Pensé- no quise, pero lo pensé igual- qué bueno que fuera tan clarito. Ahí terminé de entender: yo sabía que era marrona, una parte de mí lo sabía, siempre lo supo. Pero tuvo que venir un bebé de clara batida a gritármelo al oído para que entendiera el asunto completo. En toda su crueldad.

Porque ese día me alegró que Dante no fuera como yo. Me dejó tranquila. Fue saber que él tenía un pasaje para el barco al que yo jamás iba a poder subir.

No sé qué hace el amor con nuestros ojos, pero algo hace. Con la vista y con el resto de los sentidos. Los amortigua. La arruga desaparece de la cara querida. Sigue ahí, pero ya no la vemos. Se fue. Nunca estuvo.

Con los años, la lucidez de aquel día frente al espejo también se fue. Dentro de unas semanas Dante se va por primera vez de vacaciones solo. Quiero decir: sin mí. Con sus amigos. Y a Villa Gesell.

Entonces vuelvo a acordarme de aquel día de la revelación, a upa y en el baño. Vuelvo a ver el cachete de Dante -creo que la palabra es "níveo"- apoyado sobre mi hombro. Vuelvo a pensar alguna de esas frases ingeniosas que son mi muralla contra el mundo. Vuelvo a ver a mi príncipe enano, dormido. Porque eso es lo que son para nosotras: príncipes, todos ellos.

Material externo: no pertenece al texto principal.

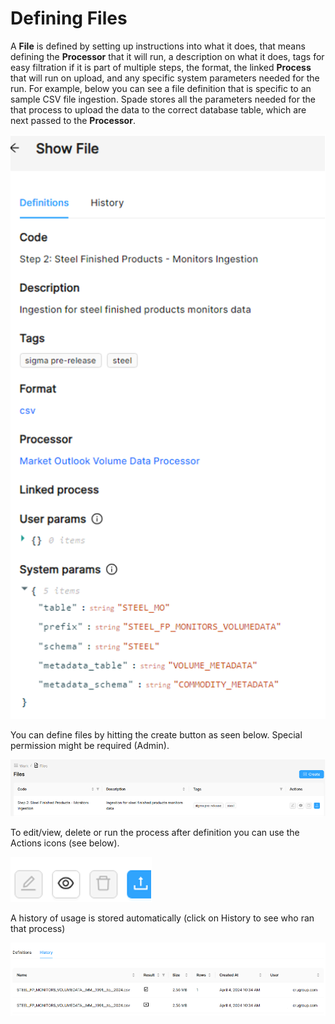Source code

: # Defining Files

A **File** is defined by setting up instructions into what it does, that means defining the **Processor** that it will run, a description on what it does, tags for easy filtration if it is part of multiple steps, the format, the linked **Process** that will run on upload, and any specific system parameters needed for the run. For example, below you can see a file definition that is specific to an sample CSV file ingestion. Spade stores all the parameters needed for the that process to upload the data to the correct database table, which are next passed to the **Processor**.

![File Definition](defining-files_1.png)

You can define files by hitting the create button as seen below. Special permission might be required (Admin).

![Files list](defining-files_2.png)

To edit/view, delete or run the process after definition you can use the Actions icons (see below).

![Actions](defining-files_3.png)

A history of usage is stored automatically (click on History to see who ran that process)

![History](defining-files_4.png)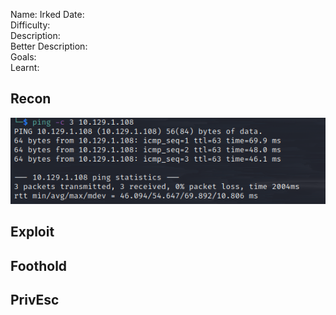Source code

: 
Name: Irked
Date:  
Difficulty:  
Description:  
Better Description:  
Goals:  
Learnt:

## Recon

![ping](HackTheBox/Retired-Machines/Irked/Screenshots/ping.png)
	
## Exploit

## Foothold

## PrivEsc

      

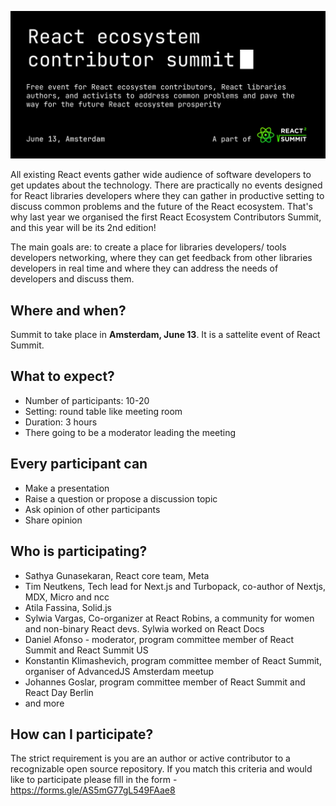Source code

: ![React ecosystem contributors summit](./header-2024.gif?raw=true)

All existing React events gather wide audience of software developers to get updates about the technology. There are practically no events designed for React libraries developers where they can gather in productive setting to discuss common problems and the future of the React ecosystem. That's why last year we organised the first React Ecosystem Contributors Summit, and this year will be its 2nd edition!

The main goals are: to create a place for libraries developers/ tools developers networking, where they can get feedback from other libraries developers in real time and where they can address the needs of developers and discuss them. 

## Where and when?

Summit to take place in **Amsterdam, June 13**. It is a sattelite event of React Summit.

## What to expect?

- Number of participants: 10-20
- Setting: round table like meeting room
- Duration: 3 hours
- There going to be a moderator leading the meeting

## Every participant can
- Make a presentation
- Raise a question or propose a discussion topic
- Ask opinion of other participants
- Share opinion

## Who is participating?

 - Sathya Gunasekaran, React core team, Meta
 - Tim Neutkens, Tech lead for Next.js and Turbopack, co-author of Nextjs, MDX, Micro and ncc
 - Atila Fassina, Solid.js
 - Sylwia Vargas, Co-organizer at React Robins, a community for women and non-binary React devs. Sylwia worked on React Docs
 - Daniel Afonso - moderator, program committee member of React Summit and React Summit US
 - Konstantin Klimashevich, program committee member of React Summit, organiser of AdvancedJS Amsterdam meetup
 - Johannes Goslar, program committee member of React Summit and React Day Berlin
 - and more


## How can I participate?

The strict requirement is you are an author or active contributor to a recognizable open source repository. If you match this criteria and would like to participate please fill in the form - https://forms.gle/AS5mG77gL549FAae8
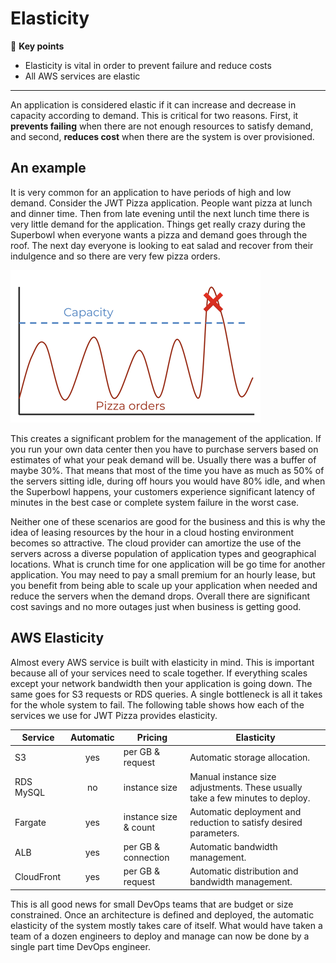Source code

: # Elasticity

🔑 **Key points**

- Elasticity is vital in order to prevent failure and reduce costs
- All AWS services are elastic

---

An application is considered elastic if it can increase and decrease in capacity according to demand. This is critical for two reasons. First, it **prevents failing** when there are not enough resources to satisfy demand, and second, **reduces cost** when there are the system is over provisioned.

## An example

It is very common for an application to have periods of high and low demand. Consider the JWT Pizza application. People want pizza at lunch and dinner time. Then from late evening until the next lunch time there is very little demand for the application. Things get really crazy during the Superbowl when everyone wants a pizza and demand goes through the roof. The next day everyone is looking to eat salad and recover from their indulgence and so there are very few pizza orders.

![alt text](pizzaOrders.png)

This creates a significant problem for the management of the application. If you run your own data center then you have to purchase servers based on estimates of what your peak demand will be. Usually there was a buffer of maybe 30%. That means that most of the time you have as much as 50% of the servers sitting idle, during off hours you would have 80% idle, and when the Superbowl happens, your customers experience significant latency of minutes in the best case or complete system failure in the worst case.

Neither one of these scenarios are good for the business and this is why the idea of leasing resources by the hour in a cloud hosting environment becomes so attractive. The cloud provider can amortize the use of the servers across a diverse population of application types and geographical locations. What is crunch time for one application will be go time for another application. You may need to pay a small premium for an hourly lease, but you benefit from being able to scale up your application when needed and reduce the servers when the demand drops. Overall there are significant cost savings and no more outages just when business is getting good.

## AWS Elasticity

Almost every AWS service is built with elasticity in mind. This is important because all of your services need to scale together. If everything scales except your network bandwidth then your application is going down. The same goes for S3 requests or RDS queries. A single bottleneck is all it takes for the whole system to fail. The following table shows how each of the services we use for JWT Pizza provides elasticity.

| Service    | Automatic | Pricing               | Elasticity                                                                    |
| ---------- | :-------: | --------------------- | ----------------------------------------------------------------------------- |
| S3         |    yes    | per GB & request      | Automatic storage allocation.                                                 |
| RDS MySQL  |    no     | instance size         | Manual instance size adjustments. These usually take a few minutes to deploy. |
| Fargate    |    yes    | instance size & count | Automatic deployment and reduction to satisfy desired parameters.             |
| ALB        |    yes    | per GB & connection   | Automatic bandwidth management.                                               |
| CloudFront |    yes    | per GB & request      | Automatic distribution and bandwidth management.                              |

This is all good news for small DevOps teams that are budget or size constrained. Once an architecture is defined and deployed, the automatic elasticity of the system mostly takes care of itself. What would have taken a team of a dozen engineers to deploy and manage can now be done by a single part time DevOps engineer.
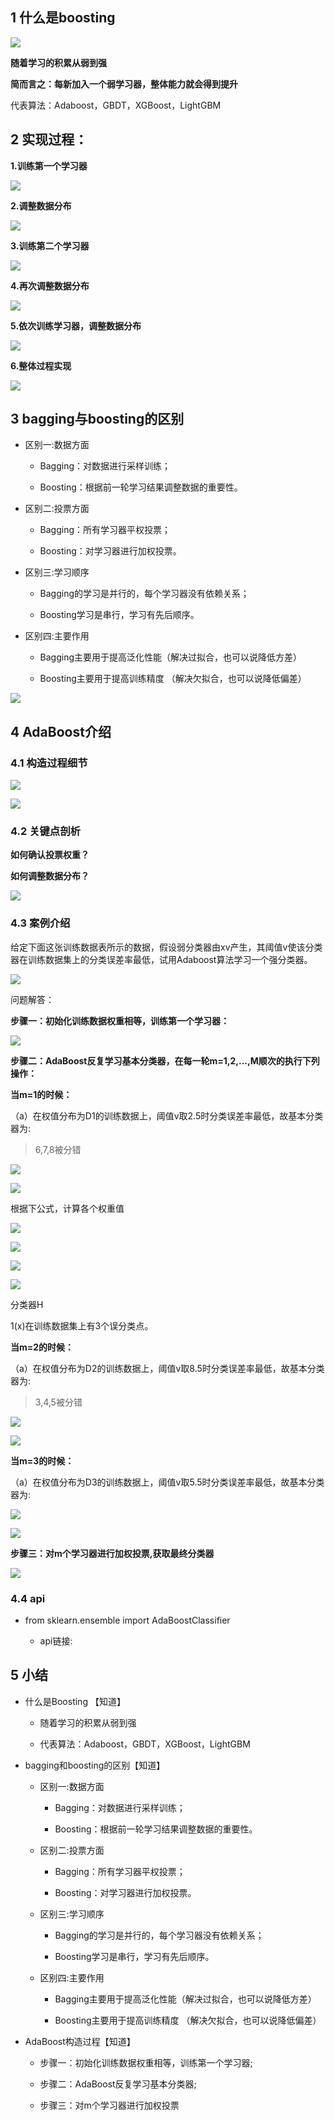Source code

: ## 1 什么是boosting

![](https://gitee.com/hxc8/images1/raw/master/img/202407172140406.jpg)

**随着学习的积累从弱到强**

**简而言之：每新加入一个弱学习器，整体能力就会得到提升**

代表算法：Adaboost，GBDT，XGBoost，LightGBM

## 2 实现过程：

**1.训练第一个学习器**

![](images/WEBRESOURCE273d031913ffdb4bb0feffe0f923e4b3截图.png)

**2.调整数据分布**

![](https://gitee.com/hxc8/images1/raw/master/img/202407172140815.jpg)

**3.训练第二个学习器**

![](https://gitee.com/hxc8/images1/raw/master/img/202407172140953.jpg)

**4.再次调整数据分布**

![](https://gitee.com/hxc8/images1/raw/master/img/202407172140939.jpg)

**5.依次训练学习器，调整数据分布**

![](https://gitee.com/hxc8/images1/raw/master/img/202407172140966.jpg)

**6.整体过程实现**

![](https://gitee.com/hxc8/images1/raw/master/img/202407172140014.jpg)

## 3 bagging与boosting的区别

- 区别一:数据方面

	- Bagging：对数据进行采样训练；

	- Boosting：根据前一轮学习结果调整数据的重要性。

- 区别二:投票方面

	- Bagging：所有学习器平权投票；

	- Boosting：对学习器进行加权投票。

- 区别三:学习顺序

	- Bagging的学习是并行的，每个学习器没有依赖关系；

	- Boosting学习是串行，学习有先后顺序。

- 区别四:主要作用

	- Bagging主要用于提高泛化性能（解决过拟合，也可以说降低方差）

	- Boosting主要用于提高训练精度 （解决欠拟合，也可以说降低偏差）

![](https://gitee.com/hxc8/images1/raw/master/img/202407172140858.jpg)

## 4 AdaBoost介绍

### 4.1 构造过程细节

![](https://gitee.com/hxc8/images1/raw/master/img/202407172141041.jpg)

![](https://gitee.com/hxc8/images1/raw/master/img/202407172141895.jpg)

### 4.2 关键点剖析

**如何确认投票权重？**

**如何调整数据分布？**

![](https://gitee.com/hxc8/images1/raw/master/img/202407172141031.jpg)

### 4.3 案例介绍

给定下面这张训练数据表所示的数据，假设弱分类器由xv产生，其阈值v使该分类器在训练数据集上的分类误差率最低，试用Adaboost算法学习一个强分类器。

![](https://gitee.com/hxc8/images1/raw/master/img/202407172141219.jpg)

问题解答：

**步骤一：初始化训练数据权重相等，训练第一个学习器：**

![](https://gitee.com/hxc8/images1/raw/master/img/202407172141075.jpg)

**步骤二：AdaBoost反复学习基本分类器，在每一轮m=1,2,...,M顺次的执行下列操作：**

**当m=1的时候：**

（a）在权值分布为D1的训练数据上，阈值v取2.5时分类误差率最低，故基本分类器为:

> 6,7,8被分错


![](https://gitee.com/hxc8/images1/raw/master/img/202407172141722.jpg)

![](https://gitee.com/hxc8/images1/raw/master/img/202407172141514.jpg)

根据下公式，计算各个权重值

![](https://gitee.com/hxc8/images1/raw/master/img/202407172141380.jpg)

![](https://gitee.com/hxc8/images1/raw/master/img/202407172141160.jpg)

![](https://gitee.com/hxc8/images1/raw/master/img/202407172141867.jpg)

![](https://gitee.com/hxc8/images1/raw/master/img/202407172141677.jpg)

分类器H

1(x)在训练数据集上有3个误分类点。

**当m=2的时候：**

（a）在权值分布为D2的训练数据上，阈值v取8.5时分类误差率最低，故基本分类器为:

> 3,4,5被分错


![](https://gitee.com/hxc8/images1/raw/master/img/202407172141456.jpg)

![](https://gitee.com/hxc8/images1/raw/master/img/202407172141228.jpg)

**当m=3的时候：**

（a）在权值分布为D3的训练数据上，阈值v取5.5时分类误差率最低，故基本分类器为:

![](https://gitee.com/hxc8/images1/raw/master/img/202407172141070.jpg)

![](https://gitee.com/hxc8/images1/raw/master/img/202407172141889.jpg)

**步骤三：对m个学习器进行加权投票,获取最终分类器**

![](https://gitee.com/hxc8/images1/raw/master/img/202407172141759.jpg)

### 4.4 api

- from sklearn.ensemble import AdaBoostClassifier

	- api链接:

## 5 小结

- 什么是Boosting 【知道】

	- 随着学习的积累从弱到强

	- 代表算法：Adaboost，GBDT，XGBoost，LightGBM

- bagging和boosting的区别【知道】

	- 区别一:数据方面

		- Bagging：对数据进行采样训练；

		- Boosting：根据前一轮学习结果调整数据的重要性。

	- 区别二:投票方面

		- Bagging：所有学习器平权投票；

		- Boosting：对学习器进行加权投票。

	- 区别三:学习顺序

		- Bagging的学习是并行的，每个学习器没有依赖关系；

		- Boosting学习是串行，学习有先后顺序。

	- 区别四:主要作用

		- Bagging主要用于提高泛化性能（解决过拟合，也可以说降低方差）

		- Boosting主要用于提高训练精度 （解决欠拟合，也可以说降低偏差）

- AdaBoost构造过程【知道】

	- 步骤一：初始化训练数据权重相等，训练第一个学习器;

	- 步骤二：AdaBoost反复学习基本分类器;

	- 步骤三：对m个学习器进行加权投票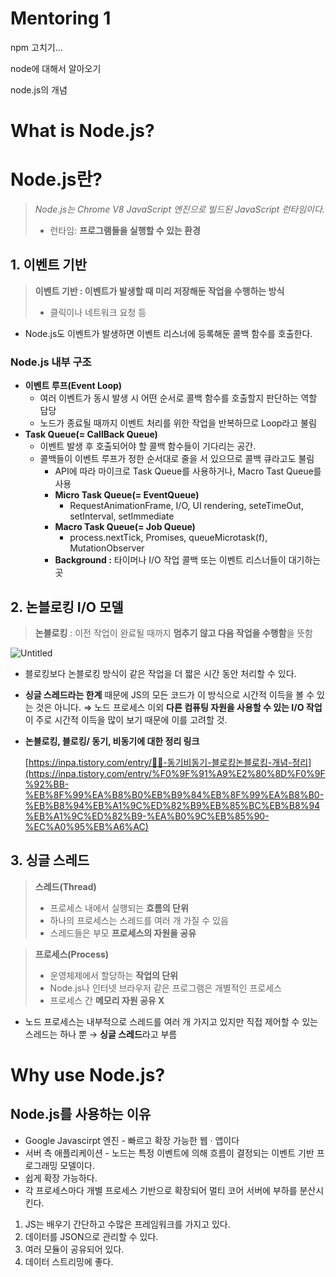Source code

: # Mentoring 1

npm 고치기…

node에 대해서 알아오기

node.js의 개념

# What is Node.js?

# Node.js란?

> *Node.js는 Chrome V8 JavaScript 엔진으로 빌드된 JavaScript 런타임이다.*
> 
> - 런타임: **프로그램들을 실행할 수 있는 환경**

## 1. 이벤트 기반

> **이벤트 기반 : 이벤트가 발생할 때 미리 저장해둔 작업을 수행하는 방식**
> 
> - 클릭이나 네트워크 요청 등
- Node.js도 이벤트가 발생하면 이벤트 리스너에 등록해둔 콜백 함수를 호출한다.

### Node.js 내부 구조

- **이벤트 루프(Event Loop)**
    - 여러 이벤트가 동시 발생 시 어떤 순서로 콜백 함수를 호출할지 판단하는 역할 담당
    - 노드가 종료될 때까지 이벤트 처리를 위한 작업을 반복하므로 Loop라고 불림
- **Task Queue(= CallBack Queue)**
    - 이벤트 발생 후 호출되어야 할 콜백 함수들이 기다리는 공간.
    - 콜백들이 이벤트 루프가 정한 순서대로 줄을 서 있으므로 콜백 큐라고도 불림
        - API에 따라 마이크로 Task Queue를 사용하거나, Macro Tast Queue를 사용
        - **Micro Task Queue(= EventQueue)**
            - RequestAnimationFrame, I/O, UI rendering, seteTimeOut, setInterval, setImmediate
        - **Macro Task Queue(= Job Queue)**
            - process.nextTick, Promises, queueMicrotask(f), MutationObserver
        - **Background :** 타이머나 I/O 작업 콜백 또는 이벤트 리스너들이 대기하는 곳

## 2. 논블로킹 I/O 모델

> **논블로킹** : 이전 작업이 완료될 때까지 **멈추기 않고 다음 작업을 수행함**을 뜻함
> 

![Untitled](Mentoring%201%20b088561bb14245c5b6d17bc0444083e7/Untitled.png)

- 블로킹보다 논블로킹 방식이 같은 작업을 더 짧은 시간 동안 처리할 수 있다.
- **싱글 스레드라는 한계** 때문에 JS의 모든 코드가 이 방식으로 시간적 이득을 볼 수 있는 것은 아니다. ⇒ 노드 프로세스 이외 **다른 컴퓨팅 자원을 사용할 수 있는 I/O 작업**이 주로 시간적 이득을 많이 보기 때문에 이를 고려할 것.
- **논블로킹, 블로킹/ 동기, 비동기에 대한 정리 링크**
    
    [https://inpa.tistory.com/entry/👩‍💻-동기비동기-블로킹논블로킹-개념-정리](https://inpa.tistory.com/entry/%F0%9F%91%A9%E2%80%8D%F0%9F%92%BB-%EB%8F%99%EA%B8%B0%EB%B9%84%EB%8F%99%EA%B8%B0-%EB%B8%94%EB%A1%9C%ED%82%B9%EB%85%BC%EB%B8%94%EB%A1%9C%ED%82%B9-%EA%B0%9C%EB%85%90-%EC%A0%95%EB%A6%AC)
    

## 3. 싱글 스레드

> **스레드(Thread)**
> 
> - 프로세스 내에서 실행되는 **흐름의 단위**
> - 하나의 프로세스는 스레드를 여러 개 가질 수 있음
> - 스레드들은 부모 **프로세스의 자원을 공유**

> **프로세스(Process)**
> 
> - 운영체제에서 할당하는 **작업의 단위**
> - Node.js나 인터넷 브라우저 같은 프로그램은 개별적인 프로세스
> - 프로세스 간 **메모리 자원 공유 X**
- 노드 프로세스는 내부적으로 스레드를 여러 개 가지고 있지만
직접 제어할 수 있는 스레드는 하나 뿐 → **싱글 스레드**라고 부름

# Why use Node.js?

## Node.js를 사용하는 이유

- Google Javascirpt 엔진 - 빠르고 확장 가능한 웹 · 앱이다
- 서버 측 애플리케이션 - 노드는 특정 이벤트에 의해 흐름이 결정되는 이벤트 기반 프로그래밍 모델이다.
- 쉽게 확장 가능하다.
- 각 프로세스마다 개별 프로세스 기반으로 확장되어 멀티 코어 서버에 부하를 분산시킨다.

1. JS는 배우기 간단하고 수많은 프레임워크를 가지고 있다. 
2. 데이터를 JSON으로 관리할 수 있다.
3. 여러 모듈이 공유되어 있다.
4. 데이터 스트리밍에 좋다.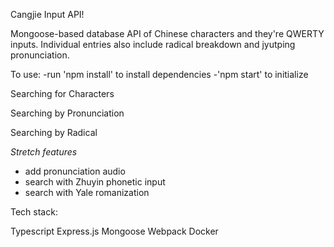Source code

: Cangjie Input API!

Mongoose-based database API of Chinese characters and they're QWERTY inputs. Individual entries also include radical breakdown and jyutping pronunciation.

To use: 
-run 'npm install' to install dependencies
-'npm start' to initialize

Searching for Characters

Searching by Pronunciation

Searching by Radical

*Stretch features*
- add pronunciation audio
- search with Zhuyin phonetic input
- search with Yale romanization

Tech stack: 

Typescript
Express.js
Mongoose
Webpack
Docker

Fernando fue el de Graciela por dieciocho años. Y ella todavía no puede entender por qué esos ocho tipos de yeso que asoman detrás de los barbijos le decían negro. ¡Si era un príncipe! ¿Con qué derecho le arrebataron la vida?

Hace ya rato que el mío me saca dos cabezas. Calza 42. Fuma. Y tiene dieciocho, como Fernando.

Yo hace rato también que volví a ser la desclasada de siempre. La tostada. Ya no hay a quién hacerle upa, y que me muestre. Tampoco quién me calme, sabiendo a dónde va a ir mi hijo. Y con quiénes podría llegar a cruzarse.

Entonces cierro los ojos y vuelvo al espejo. Me dejo caer y ahí me quedo, marrona tras el vidrio. Madonna otra vez, enmarcada y con un niño en brazos. No será el mar, pero se le parece bastante.